Nick Teo Chee Cheng is a Singaporean actor, host and model.

==Career==
Teo started his career as model and was discovered in 8 Days Shirtless Guys Search as winner in 2012.

In 2014, Teo made his first acting debut in a half-hour long-running drama series produced by Mediacorp Channel 8, 118, which made got him nominated for Best Newcomer award in Star Awards 2015. He has a fanclub called Nick Teo Fanclub 恺心时段.

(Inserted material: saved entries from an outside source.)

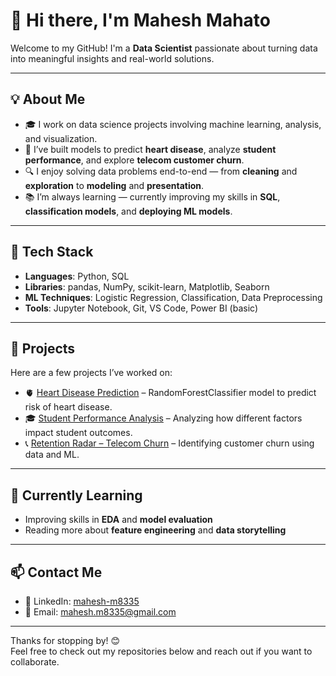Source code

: # 👋 Hi there, I'm Mahesh Mahato

Welcome to my GitHub! I'm a **Data Scientist** passionate about turning data into meaningful insights and real-world solutions.


---

## 💡 About Me

- 🎓 I work on data science projects involving machine learning, analysis, and visualization.
- 🧠 I’ve built models to predict **heart disease**, analyze **student performance**, and explore **telecom customer churn**.
- 🔍 I enjoy solving data problems end-to-end — from **cleaning** and **exploration** to **modeling** and **presentation**.
- 📚 I’m always learning — currently improving my skills in **SQL**, **classification models**, and **deploying ML models**.

---

## 🧰 Tech Stack

- **Languages**: Python, SQL
- **Libraries**: pandas, NumPy, scikit-learn, Matplotlib, Seaborn
- **ML Techniques**: Logistic Regression, Classification, Data Preprocessing
- **Tools**: Jupyter Notebook, Git, VS Code, Power BI (basic)

---

## 📂 Projects

Here are a few projects I’ve worked on:
- 🫀 [Heart Disease Prediction](https://github.com/MaheshMahat0/heart-disease-prediction.git) – RandomForestClassifier model to predict risk of heart disease.
- 🎓 [Student Performance Analysis](https://github.com/MaheshMahat0/students_performance_analysis.git) – Analyzing how different factors impact student outcomes.
- 📞 [Retention Radar – Telecom Churn](https://github.com/MaheshMahat0/Retention-Radar-Telecom-Customer-Insights.git) – Identifying customer churn using data and ML.


---

## 🌱 Currently Learning

- Improving skills in **EDA** and **model evaluation**
- Reading more about **feature engineering** and **data storytelling**

---

## 📫 Contact Me

- 💼 LinkedIn: [mahesh-m8335](https://linkedin.com/in/mahesh-m8335)
- 📧 Email: mahesh.m8335@gmail.com

---

Thanks for stopping by! 😊  
Feel free to check out my repositories below and reach out if you want to collaborate.
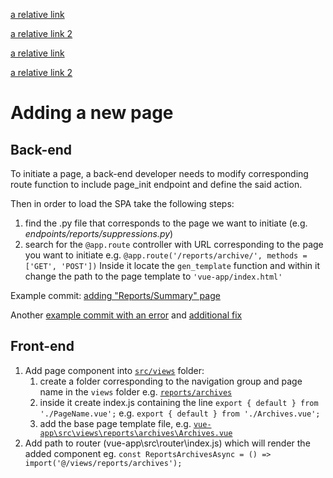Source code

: [a relative link](myfile.md)

[a relative link 2](wp_content/myfile.md)

[a relative link](themesfile.md)

[a relative link 2](wp_content/themes/themesfile.md)

# Adding a new page



## Back-end

To initiate a page, a back-end developer needs to modify corresponding route function to include page_init endpoint and define the said action.

Then in order to load the SPA take the following steps:

1. find the .py file that corresponds to the page we want to initiate (e.g.  _endpoints/reports/suppressions.py_)
2. search for the `@app.route` controller with URL corresponding to the page you want to initiate e.g. `@app.route('/reports/archive/', methods = ['GET', 'POST'])` Inside it locate the `gen_template` function and within it change the path to the page template to `'vue-app/index.html'`

Example commit: [adding "Reports/Summary" page](https://github.com/smtp2go/smtp2go/commit/a0146f4caf259be3a60ce0fc7f122ce602fc9f42)

Another [example commit with an error](https://github.com/smtp2go/smtp2go/commit/3dd7c3313e3f85dfeabc0fb36477687fa4cb98b3) and [additional fix](https://github.com/smtp2go/smtp2go/commit/33e46a623c2fae3c417ba07a2fc6546aee376e38)

## Front-end

1. Add page component into [`src/views`](../src/views/) folder:
    1. create a folder corresponding to the navigation group and page name in the `views` folder e.g. [`reports/archives`](../src/views/reports/archives/)
    2. inside it create index.js containing the line 
    `export { default } from './PageName.vue';`
    e.g. `export { default } from './Archives.vue';`
    3. add the base page template file, e.g. [`vue-app\src\views\reports\archives\Archives.vue`](..\src\views\reports\archives\Archives.vue)
2. Add path to router (vue-app\src\router\index.js) which will render the added component eg. `const ReportsArchivesAsync = () => import('@/views/reports/archives');`


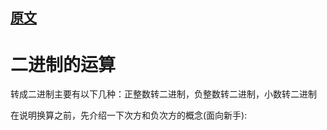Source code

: 
## [原文](https://www.jianshu.com/p/08b1df5fffa2)

# 二进制的运算

转成二进制主要有以下几种：正整数转二进制，负整数转二进制，小数转二进制

在说明换算之前，先介绍一下次方和负次方的概念(面向新手):

  
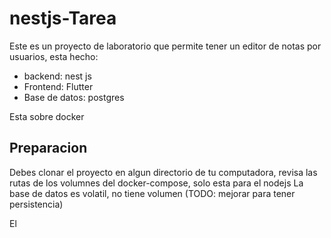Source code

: # nestjs-Tarea
Este es un proyecto de laboratorio que permite tener un editor de notas por usuarios, esta hecho:

 - backend: nest js
 - Frontend: Flutter
 - Base de datos: postgres

Esta sobre docker

## Preparacion

Debes clonar el proyecto en algun directorio de tu computadora, revisa las rutas de los volumnes del docker-compose, solo esta para el nodejs
La base de datos es volatil, no tiene volumen (TODO: mejorar para tener persistencia)




El 

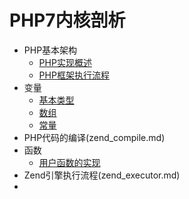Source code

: # PHP7内核剖析

* PHP基本架构
   * [PHP实现概述](base_introduction.md)
   * [PHP框架执行流程](base_process.md)
* 变量
   * [基本类型]()
   * [数组]()
   * [常量](var_common.md)
* PHP代码的编译(zend_compile.md)
* 函数
   * [用户函数的实现](yong_hu_han_shu_de_shi_xian.md)
* Zend引擎执行流程(zend_executor.md)
* 
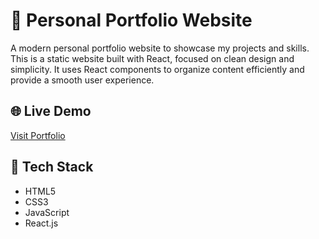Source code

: # 💼 Personal Portfolio Website

A modern personal portfolio website to showcase my projects and skills. This is a static website built with React, focused on clean design and simplicity. It uses React components to organize content efficiently and provide a smooth user experience.

## 🌐 Live Demo

[Visit Portfolio](https://kdx-08.github.io/Portfolio)

## 🧰 Tech Stack

- HTML5
- CSS3
- JavaScript
- React.js
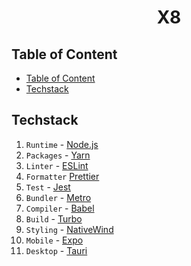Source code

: <div align="center">
    <h1>X8</h1>
</div>

## Table of Content

- [Table of Content](#table-of-content)
- [Techstack](#techstack)

## Techstack

1. `Runtime` - [Node.js](https://nodejs.org/en)
2. `Packages` - [Yarn](https://yarnpkg.com/)
3. `Linter` - [ESLint](https://eslint.org/)
4. `Formatter` [Prettier](https://prettier.io/)
5. `Test` - [Jest](https://jestjs.io/)
6. `Bundler` - [Metro](https://metrobundler.dev/)
7. `Compiler` - [Babel](https://babeljs.io/)
8. `Build` - [Turbo](https://turbo.build/)
9. `Styling` - [NativeWind](https://www.nativewind.dev/)
10. `Mobile` - [Expo](https://expo.dev/)
11. `Desktop` - [Tauri](https://tauri.app/)

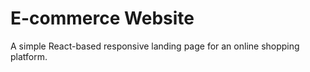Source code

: # E-commerce Website

A simple React-based responsive landing page for an online shopping platform.
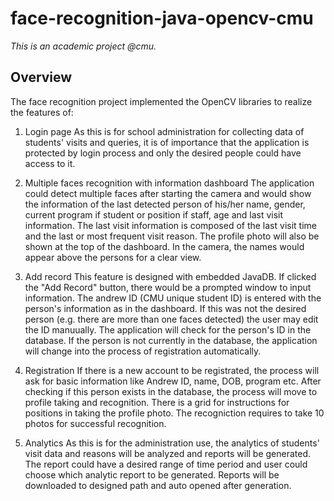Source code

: # face-recognition-java-opencv-cmu
*This is an academic project @cmu.*  
## Overview   
  The face recognition project implemented the OpenCV libraries to realize the features of:
  1. Login page
  As this is for school administration for collecting data of students' visits and queries, it is of importance that the application is protected by login process and only the desired people could have access to it.
  
  2. Multiple faces recognition with information dashboard
  The application could detect multiple faces after starting the camera and would show the information of the last detected person of his/her name, gender, current program if student or position if staff, age and last visit information. The last visit information is composed of the last visit time and the last or most frequent visit reason. The profile photo will also be shown at the top of the dashboard. In the camera, the names would appear above the persons for a clear view.
  
  3. Add record 
  This feature is designed with embedded JavaDB. If clicked the "Add Record" button, there would be a prompted window to input information. The andrew ID (CMU unique student ID) is entered with the person's information as in the dashboard. If this was not the desired person (e.g. there are more than one faces detected) the user may edit the ID manuually. The application will check for the person's ID in the database. If the person is not currently in the database, the application will change into the process of registration automatically.
  
  4. Registration
 If there is a new account to be registrated, the process will ask for basic information like Andrew ID, name, DOB, program etc. After checking if this person exists in the database, the process will move to profile taking and recognition. There is a grid for instructions for positions in taking the profile photo. The recogniction requires to take 10 photos for successful recognition.
 
  5. Analytics
  As this is for the administration use, the analytics of students' visit data and reasons will be analyzed and reports will be generated. The report could have a desired range of time period and user could choose which analytic report to be generated. Reports will be downloaded to designed path and auto opened after generation.
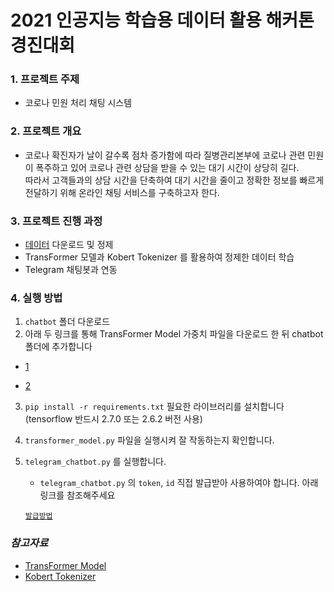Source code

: # 2021 인공지능 학습용 데이터 활용 해커톤 경진대회

### 1. 프로젝트 주제

- 코로나 민원 처리 채팅 시스템

### 2. 프로젝트 개요
- 코로나 확진자가 날이 갈수록 점차 증가함에 따라 질병관리본부에 코로나 관련 민원이 폭주하고 있어 코로나 관련 상담을 받을 수 있는 대기 시간이 상당히 길다.  
따라서 고객들과의 상담 시간을 단축하여 대기 시간을 줄이고 정확한 정보를 빠르게 전달하기 위해 온라인 채팅 서비스를 구축하고자 한다.

### 3. 프로젝트 진행 과정
- [데이터](https://aihub.or.kr/aidata/30716) 다운로드 및 정제
- TransFormer 모델과 Kobert Tokenizer 를 활용하여 정제한 데이터 학습
- Telegram 채팅봇과 연동

### 4. 실행 방법
1. `chatbot` 폴더 다운로드
2. 아래 두 링크를 통해 TransFormer Model 가중치 파일을 다운로드 한 뒤 chatbot 폴더에 추가합니다
- [1](https://drive.google.com/file/d/142VbKzrEcCTrgnwNVk0SvPuGHG5tgscY/view?usp=sharing)

- [2](https://drive.google.com/file/d/1f-cnsS9frDE2OnC1jyXJJZJz8afMM7vn/view?usp=sharing)

3. `pip install -r requirements.txt` 필요한 라이브러리를 설치합니다 (tensorflow 반드시 2.7.0 또는 2.6.2 버전 사용)
4. `transformer_model.py` 파일을 실행시켜 잘 작동하는지 확인합니다.
5. `telegram_chatbot.py` 를 실행합니다.
    - `telegram_chatbot.py` 의 `token`, `id`  직접 발급받아 사용하여야 합니다.  아래 링크를 참조해주세요
    
    [`발급방법`](https://gabrielkim.tistory.com/entry/Telegram-Bot-Token-%EB%B0%8F-Chat-Id-%EC%96%BB%EA%B8%B0)  
      
      
### _참고자료_
- [TransFormer Model](https://wikidocs.net/89786)
- [Kobert Tokenizer](https://github.com/monologg/KoBERT-Transformers)

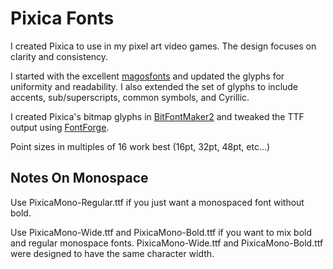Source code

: # Pixica Fonts

I created Pixica to use in my pixel art video games. The design focuses on clarity and consistency.

I started with the excellent [magosfonts](https://nimblebeastscollective.itch.io/magosfonts) and updated the glyphs for uniformity and readability. I also extended the set of glyphs to include accents, sub/superscripts, common symbols, and Cyrillic.

I created Pixica's bitmap glyphs in [BitFontMaker2](https://www.pentacom.jp/pentacom/bitfontmaker2/) and tweaked the TTF output using [FontForge](https://fontforge.org/).

Point sizes in multiples of 16 work best (16pt, 32pt, 48pt, etc...)


## Notes On Monospace

Use PixicaMono-Regular.ttf if you just want a monospaced font without bold.

Use PixicaMono-Wide.ttf and PixicaMono-Bold.ttf if you want to mix bold and regular monospace fonts. PixicaMono-Wide.ttf and PixicaMono-Bold.ttf were designed to have the same character width.
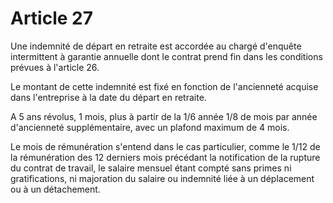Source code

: # Article 27

Une indemnité de départ en retraite est accordée au chargé d'enquête intermittent à garantie annuelle dont le contrat prend fin dans les conditions prévues à l'article 26.

Le montant de cette indemnité est fixé en fonction de l'ancienneté acquise dans l'entreprise à la date du départ en retraite.

A 5 ans révolus, 1 mois, plus à partir de la 1/6 année 1/8 de mois par année d'ancienneté supplémentaire, avec un plafond maximum de 4 mois.

Le mois de rémunération s'entend dans le cas particulier, comme le 1/12 de la rémunération des 12 derniers mois précédant la notification de la rupture du contrat de travail, le salaire mensuel étant compté sans primes ni gratifications, ni majoration du salaire ou indemnité liée à un déplacement ou à un détachement.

In 2015, he filmed Life - Fear Not and made a cameo appearance in The Journey: Our Homeland, Love In Air & You Can Be an Angel Too.

In 2016, he filmed two half-an hour long-running drama series in 118 II & Peace & Prosperity. He also made cameo appearance in Eat Already?, I Want to Be a Star & The Dream Job.

In 2017, he landed a leading role in toggle original series, Dear DJ and made cameo appearance in The Lead & Dream Coder. He made a cameo appearance in a movie directed by Jack Neo, Ah Boys to Men 4.

In 2018, he filmed a toggle original series, Die Die Also Must Serve. Teo have juggled with two toggle original series Divided & Love At Cavenagh Bridge and also two drama Blessing 2 & 29th February.

In 2019, he acted in a Directorial Debut Project called If Only. He acted in 3 dramas called Hello From The Other Side which debuted in March 2019, While You Were Away which debuted in June 2019 and C.L.I.F. 5 which debuted in September 2019. He also made a cameo appearance in My One In A Million.

In 2023, he was nominated for the Top 10 Most Popular Male Artistes of which he didn't win. He would later win his first Top 10 award in 2026 after three nominations.

== Personal life ==
Teo is a Christian. In 2022, Teo changed his Chinese name from 张鈞淯 (Zhāng Jūnyù) to 张奕恺 (Zhāng Yìkǎi) as he felt that it was hard for most to pronounce.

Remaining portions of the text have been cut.